## Given data
/---

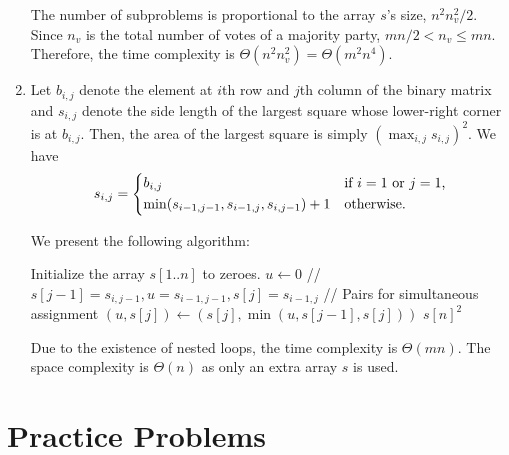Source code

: \documentclass{article}
\begin{document}
\begin{enumerate}
    The number of subproblems is proportional to the array $s$'s size, $n^2n_v^2/2$. Since $n_v$ is the total number of votes of a majority party, $mn/2 < n_v \le mn$. Therefore, the time complexity is $\Theta(n^2n_v^2) = \Theta(m^2n^4)$.
    
    \item Let $b_{i, j}$ denote the element at $i$th row and $j$th column of the binary matrix and $s_{i, j}$ denote the side length of the largest square whose lower-right corner is at $b_{i, j}$. Then, the area of the largest square is simply $(\max_{i, j} s_{i, j})^2$. We have
    \[
        s_{i, j} = \begin{dcases*}
            b_{i, j} & if $i = 1$ or $j = 1$,\\
            \min(s_{i - 1, j - 1}, s_{i - 1, j}, s_{i, j - 1}) + 1 & otherwise.
        \end{dcases*}
    \]

    We present the following algorithm:
    \begin{algorithmic}[1]
        \State Initialize the array $s[1..n]$ to zeroes.
            \State $u \gets 0$
                \State // $s[j - 1] = s_{i, j - 1}, u = s_{i - 1, j - 1}, s[j] = s_{i - 1, j}$
                \State // Pairs for simultaneous assignment
                \State $(u, s[j]) \gets (s[j], \min(u, s[j - 1], s[j]))$
            \EndFor
        \EndFor
        \State \Return $s[n]^2$
    \end{algorithmic}

    Due to the existence of nested loops, the time complexity is $\Theta(mn)$. The space complexity is $\Theta(n)$ as only an extra array $s$ is used.
\end{enumerate}

\section{Practice Problems}
\end{document}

\---

## Exercise
From the data above, write out everything exactly except the pictures.

## Task output
Source code

: \documentclass{article}
\begin{document}
\begin{enumerate}
    The number of subproblems is proportional to the array $s$'s size, $n^2n_v^2/2$. Since $n_v$ is the total number of votes of a majority party, $mn/2 < n_v \le mn$. Therefore, the time complexity is $\Theta(n^2n_v^2) = \Theta(m^2n^4)$.
    
    \item Let $b_{i, j}$ denote the element at $i$th row and $j$th column of the binary matrix and $s_{i, j}$ denote the side length of the largest square whose lower-right corner is at $b_{i, j}$. Then, the area of the largest square is simply $(\max_{i, j} s_{i, j})^2$. We have
    \[
        s_{i, j} = \begin{dcases*}
            b_{i, j} & if $i = 1$ or $j = 1$,\\
            \min(s_{i - 1, j - 1}, s_{i - 1, j}, s_{i, j - 1}) + 1 & otherwise.
        \end{dcases*}
    \]

    We present the following algorithm:
    \begin{algorithmic}[1]
        \State Initialize the array $s[1..n]$ to zeroes.
            \State $u \gets 0$
                \State // $s[j - 1] = s_{i, j - 1}, u = s_{i - 1, j - 1}, s[j] = s_{i - 1, j}$
                \State // Pairs for simultaneous assignment
                \State $(u, s[j]) \gets (s[j], \min(u, s[j - 1], s[j]))$
            \EndFor
        \EndFor
        \State \Return $s[n]^2$
    \end{algorithmic}

    Due to the existence of nested loops, the time complexity is $\Theta(mn)$. The space complexity is $\Theta(n)$ as only an extra array $s$ is used.
\end{enumerate}

\section{Practice Problems}
\end{document}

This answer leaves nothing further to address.